** Opening Record extracts block **

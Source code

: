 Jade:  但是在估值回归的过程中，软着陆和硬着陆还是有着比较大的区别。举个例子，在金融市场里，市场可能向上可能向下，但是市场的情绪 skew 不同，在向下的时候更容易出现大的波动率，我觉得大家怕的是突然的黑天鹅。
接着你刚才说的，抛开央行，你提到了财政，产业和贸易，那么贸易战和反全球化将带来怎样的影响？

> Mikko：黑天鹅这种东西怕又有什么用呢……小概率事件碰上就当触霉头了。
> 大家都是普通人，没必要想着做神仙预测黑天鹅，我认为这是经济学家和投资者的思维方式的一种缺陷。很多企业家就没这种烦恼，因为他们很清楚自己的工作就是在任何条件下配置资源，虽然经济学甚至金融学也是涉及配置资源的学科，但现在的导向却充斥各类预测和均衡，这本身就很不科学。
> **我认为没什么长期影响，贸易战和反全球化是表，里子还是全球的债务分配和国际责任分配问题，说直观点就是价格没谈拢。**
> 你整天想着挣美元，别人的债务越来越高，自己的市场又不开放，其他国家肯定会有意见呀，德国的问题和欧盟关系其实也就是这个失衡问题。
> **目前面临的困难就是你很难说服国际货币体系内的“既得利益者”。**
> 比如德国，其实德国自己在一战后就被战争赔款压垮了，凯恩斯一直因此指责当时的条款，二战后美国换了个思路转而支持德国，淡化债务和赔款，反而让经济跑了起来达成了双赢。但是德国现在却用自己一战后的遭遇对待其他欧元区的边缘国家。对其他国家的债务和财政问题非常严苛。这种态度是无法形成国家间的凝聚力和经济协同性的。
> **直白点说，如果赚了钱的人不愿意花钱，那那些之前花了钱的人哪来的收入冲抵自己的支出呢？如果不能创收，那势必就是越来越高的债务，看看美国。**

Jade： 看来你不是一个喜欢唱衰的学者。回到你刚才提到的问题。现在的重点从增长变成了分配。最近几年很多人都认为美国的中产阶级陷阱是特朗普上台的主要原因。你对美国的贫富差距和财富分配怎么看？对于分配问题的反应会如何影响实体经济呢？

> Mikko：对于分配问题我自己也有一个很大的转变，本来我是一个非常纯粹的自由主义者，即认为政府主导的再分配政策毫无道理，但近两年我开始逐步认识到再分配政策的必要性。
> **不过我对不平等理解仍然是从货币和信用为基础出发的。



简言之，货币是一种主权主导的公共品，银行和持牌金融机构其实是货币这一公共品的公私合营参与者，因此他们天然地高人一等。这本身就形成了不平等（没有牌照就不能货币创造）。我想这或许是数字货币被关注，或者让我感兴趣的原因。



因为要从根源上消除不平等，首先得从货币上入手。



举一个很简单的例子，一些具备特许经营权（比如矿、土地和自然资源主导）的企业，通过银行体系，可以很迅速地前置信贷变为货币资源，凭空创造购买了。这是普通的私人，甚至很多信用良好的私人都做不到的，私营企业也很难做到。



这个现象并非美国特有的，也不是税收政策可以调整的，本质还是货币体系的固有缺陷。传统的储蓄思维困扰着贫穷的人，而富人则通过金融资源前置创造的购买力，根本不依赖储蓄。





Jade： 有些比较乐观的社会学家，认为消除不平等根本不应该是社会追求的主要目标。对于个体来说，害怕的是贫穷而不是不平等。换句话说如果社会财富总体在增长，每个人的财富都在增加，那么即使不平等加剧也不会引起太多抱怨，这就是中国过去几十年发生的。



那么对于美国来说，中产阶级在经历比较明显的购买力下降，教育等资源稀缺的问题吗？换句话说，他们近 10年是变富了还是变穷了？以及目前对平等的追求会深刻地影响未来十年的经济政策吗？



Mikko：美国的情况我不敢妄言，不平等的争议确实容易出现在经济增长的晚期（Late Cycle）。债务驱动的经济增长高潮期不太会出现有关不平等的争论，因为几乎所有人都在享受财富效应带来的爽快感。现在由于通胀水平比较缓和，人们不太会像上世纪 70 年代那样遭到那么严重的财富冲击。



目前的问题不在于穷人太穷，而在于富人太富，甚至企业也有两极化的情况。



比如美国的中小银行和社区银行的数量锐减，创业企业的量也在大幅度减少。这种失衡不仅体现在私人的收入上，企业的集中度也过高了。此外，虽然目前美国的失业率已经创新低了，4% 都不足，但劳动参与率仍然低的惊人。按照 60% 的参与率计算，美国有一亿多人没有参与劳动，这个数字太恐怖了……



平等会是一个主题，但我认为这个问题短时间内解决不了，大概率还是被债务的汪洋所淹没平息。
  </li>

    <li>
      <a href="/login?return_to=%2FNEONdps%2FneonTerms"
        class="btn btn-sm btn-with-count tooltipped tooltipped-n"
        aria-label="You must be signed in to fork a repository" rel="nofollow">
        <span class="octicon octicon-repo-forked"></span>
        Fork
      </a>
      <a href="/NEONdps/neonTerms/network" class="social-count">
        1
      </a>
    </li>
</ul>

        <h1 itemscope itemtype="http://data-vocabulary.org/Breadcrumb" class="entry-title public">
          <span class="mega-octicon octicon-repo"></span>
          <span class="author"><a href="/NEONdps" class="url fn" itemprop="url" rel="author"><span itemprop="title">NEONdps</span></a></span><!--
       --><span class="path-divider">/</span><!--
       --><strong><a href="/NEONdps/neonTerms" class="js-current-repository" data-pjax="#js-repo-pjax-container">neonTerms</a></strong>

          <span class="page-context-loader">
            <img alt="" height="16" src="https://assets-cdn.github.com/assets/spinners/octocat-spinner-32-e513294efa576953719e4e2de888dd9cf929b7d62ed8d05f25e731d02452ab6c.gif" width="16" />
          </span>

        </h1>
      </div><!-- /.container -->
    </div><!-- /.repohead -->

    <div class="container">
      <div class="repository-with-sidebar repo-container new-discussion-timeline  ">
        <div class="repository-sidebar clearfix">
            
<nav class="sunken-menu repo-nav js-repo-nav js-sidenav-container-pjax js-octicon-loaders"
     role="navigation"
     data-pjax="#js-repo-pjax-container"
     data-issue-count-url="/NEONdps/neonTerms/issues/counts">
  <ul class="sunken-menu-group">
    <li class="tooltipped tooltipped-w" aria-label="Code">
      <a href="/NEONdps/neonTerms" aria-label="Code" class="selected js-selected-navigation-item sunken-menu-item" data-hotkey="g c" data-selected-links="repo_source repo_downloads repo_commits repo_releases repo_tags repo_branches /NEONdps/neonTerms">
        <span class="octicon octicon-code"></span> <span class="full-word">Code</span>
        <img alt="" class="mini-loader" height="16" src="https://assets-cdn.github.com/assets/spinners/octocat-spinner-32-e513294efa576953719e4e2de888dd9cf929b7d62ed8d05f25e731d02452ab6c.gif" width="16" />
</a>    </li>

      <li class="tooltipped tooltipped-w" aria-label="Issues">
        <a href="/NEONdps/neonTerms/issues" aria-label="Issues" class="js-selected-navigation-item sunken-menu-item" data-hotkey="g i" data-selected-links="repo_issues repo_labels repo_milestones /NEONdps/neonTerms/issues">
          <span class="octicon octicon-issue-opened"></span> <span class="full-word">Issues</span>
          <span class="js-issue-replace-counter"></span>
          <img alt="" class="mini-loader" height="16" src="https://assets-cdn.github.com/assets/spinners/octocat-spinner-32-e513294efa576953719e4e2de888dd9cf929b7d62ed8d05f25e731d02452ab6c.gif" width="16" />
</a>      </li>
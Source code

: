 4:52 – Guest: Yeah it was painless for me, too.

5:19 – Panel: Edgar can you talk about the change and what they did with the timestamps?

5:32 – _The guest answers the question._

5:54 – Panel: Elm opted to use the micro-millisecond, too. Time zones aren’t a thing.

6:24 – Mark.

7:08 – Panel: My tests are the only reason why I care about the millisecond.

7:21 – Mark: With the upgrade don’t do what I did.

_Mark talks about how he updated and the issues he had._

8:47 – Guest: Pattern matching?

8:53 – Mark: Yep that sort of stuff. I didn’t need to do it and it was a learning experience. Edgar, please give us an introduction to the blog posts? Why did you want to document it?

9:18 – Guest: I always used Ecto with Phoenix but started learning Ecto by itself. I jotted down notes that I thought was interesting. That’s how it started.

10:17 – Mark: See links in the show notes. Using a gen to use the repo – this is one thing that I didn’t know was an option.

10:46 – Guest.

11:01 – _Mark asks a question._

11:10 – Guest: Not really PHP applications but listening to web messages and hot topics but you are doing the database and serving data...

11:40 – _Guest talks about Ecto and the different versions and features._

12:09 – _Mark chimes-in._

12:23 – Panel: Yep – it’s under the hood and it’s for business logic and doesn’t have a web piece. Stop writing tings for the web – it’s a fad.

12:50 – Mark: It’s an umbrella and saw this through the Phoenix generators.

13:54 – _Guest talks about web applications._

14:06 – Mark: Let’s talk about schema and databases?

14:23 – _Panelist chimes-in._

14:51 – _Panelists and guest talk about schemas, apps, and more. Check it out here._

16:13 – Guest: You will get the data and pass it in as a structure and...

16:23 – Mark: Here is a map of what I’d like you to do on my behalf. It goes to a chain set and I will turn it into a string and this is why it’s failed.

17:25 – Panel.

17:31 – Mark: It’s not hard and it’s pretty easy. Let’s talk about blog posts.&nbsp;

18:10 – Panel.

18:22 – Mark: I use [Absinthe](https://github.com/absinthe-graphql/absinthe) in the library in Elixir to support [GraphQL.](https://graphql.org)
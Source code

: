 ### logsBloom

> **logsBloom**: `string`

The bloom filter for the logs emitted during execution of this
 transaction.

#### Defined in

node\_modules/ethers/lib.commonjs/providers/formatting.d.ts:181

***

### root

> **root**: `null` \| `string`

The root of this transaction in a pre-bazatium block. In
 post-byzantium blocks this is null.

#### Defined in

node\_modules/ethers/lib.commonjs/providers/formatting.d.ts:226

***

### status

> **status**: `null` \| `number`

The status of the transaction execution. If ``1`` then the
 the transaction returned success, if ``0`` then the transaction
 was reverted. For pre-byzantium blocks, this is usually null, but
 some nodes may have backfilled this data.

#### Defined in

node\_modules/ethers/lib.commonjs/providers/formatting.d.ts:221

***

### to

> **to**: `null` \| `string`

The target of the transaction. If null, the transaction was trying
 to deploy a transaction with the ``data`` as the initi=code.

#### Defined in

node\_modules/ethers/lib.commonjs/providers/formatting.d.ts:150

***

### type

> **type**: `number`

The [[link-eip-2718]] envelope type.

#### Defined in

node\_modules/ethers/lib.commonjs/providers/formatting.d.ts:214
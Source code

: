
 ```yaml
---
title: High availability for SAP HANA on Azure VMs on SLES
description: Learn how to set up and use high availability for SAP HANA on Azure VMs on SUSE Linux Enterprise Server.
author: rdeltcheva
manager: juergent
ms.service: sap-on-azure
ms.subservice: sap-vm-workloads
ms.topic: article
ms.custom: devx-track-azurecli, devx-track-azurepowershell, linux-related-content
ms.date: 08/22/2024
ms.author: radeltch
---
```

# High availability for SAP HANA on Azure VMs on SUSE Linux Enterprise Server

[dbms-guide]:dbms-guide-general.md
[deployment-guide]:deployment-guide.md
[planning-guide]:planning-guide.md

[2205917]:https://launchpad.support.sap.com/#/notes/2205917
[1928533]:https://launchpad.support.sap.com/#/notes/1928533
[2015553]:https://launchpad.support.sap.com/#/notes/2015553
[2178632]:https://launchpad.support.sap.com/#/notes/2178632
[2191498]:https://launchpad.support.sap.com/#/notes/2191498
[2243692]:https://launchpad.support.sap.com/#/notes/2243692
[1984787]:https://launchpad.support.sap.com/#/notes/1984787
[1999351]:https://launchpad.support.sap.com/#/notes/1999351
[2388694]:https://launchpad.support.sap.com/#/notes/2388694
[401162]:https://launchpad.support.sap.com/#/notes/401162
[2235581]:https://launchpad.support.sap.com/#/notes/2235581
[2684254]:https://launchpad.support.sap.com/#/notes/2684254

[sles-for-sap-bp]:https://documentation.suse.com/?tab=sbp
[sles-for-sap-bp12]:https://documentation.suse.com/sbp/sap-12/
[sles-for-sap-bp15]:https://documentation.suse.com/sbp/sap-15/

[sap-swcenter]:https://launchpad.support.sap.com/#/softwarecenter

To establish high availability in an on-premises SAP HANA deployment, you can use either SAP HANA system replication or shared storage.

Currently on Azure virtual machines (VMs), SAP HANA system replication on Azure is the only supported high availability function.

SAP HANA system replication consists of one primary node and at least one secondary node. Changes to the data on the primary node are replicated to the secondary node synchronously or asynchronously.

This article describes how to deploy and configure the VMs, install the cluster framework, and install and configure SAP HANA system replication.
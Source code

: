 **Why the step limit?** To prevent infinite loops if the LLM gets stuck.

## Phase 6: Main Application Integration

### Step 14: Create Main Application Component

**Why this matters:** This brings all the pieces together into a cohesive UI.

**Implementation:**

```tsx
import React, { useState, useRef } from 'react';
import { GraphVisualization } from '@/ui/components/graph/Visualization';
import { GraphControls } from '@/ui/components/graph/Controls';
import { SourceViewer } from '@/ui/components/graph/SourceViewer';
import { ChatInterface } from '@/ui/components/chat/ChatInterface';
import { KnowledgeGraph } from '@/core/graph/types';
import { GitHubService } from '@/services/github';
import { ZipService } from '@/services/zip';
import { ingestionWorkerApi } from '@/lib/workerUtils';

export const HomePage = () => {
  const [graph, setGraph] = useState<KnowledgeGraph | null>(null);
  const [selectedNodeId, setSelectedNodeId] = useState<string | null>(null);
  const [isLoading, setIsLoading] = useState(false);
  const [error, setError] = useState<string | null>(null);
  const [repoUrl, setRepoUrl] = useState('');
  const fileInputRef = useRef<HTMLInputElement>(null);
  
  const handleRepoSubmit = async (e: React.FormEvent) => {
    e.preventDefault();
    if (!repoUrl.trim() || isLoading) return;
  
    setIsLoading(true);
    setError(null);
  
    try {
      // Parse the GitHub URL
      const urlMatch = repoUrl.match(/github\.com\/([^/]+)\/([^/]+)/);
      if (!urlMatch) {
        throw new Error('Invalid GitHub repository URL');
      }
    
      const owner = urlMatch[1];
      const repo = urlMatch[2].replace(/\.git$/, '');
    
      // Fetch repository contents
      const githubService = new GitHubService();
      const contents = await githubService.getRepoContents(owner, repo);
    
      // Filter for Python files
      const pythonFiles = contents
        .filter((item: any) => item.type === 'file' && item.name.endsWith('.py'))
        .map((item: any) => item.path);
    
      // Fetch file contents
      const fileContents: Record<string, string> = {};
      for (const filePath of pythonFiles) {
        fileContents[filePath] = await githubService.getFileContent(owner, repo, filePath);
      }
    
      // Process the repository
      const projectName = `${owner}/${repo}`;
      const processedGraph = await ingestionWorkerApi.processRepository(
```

** Closing Record extracts block **

Exercise:
The lines to return are those in the entries above that hold "pythonFiles".

Reply:
      const pythonFiles = contents
      for (const filePath of pythonFiles) {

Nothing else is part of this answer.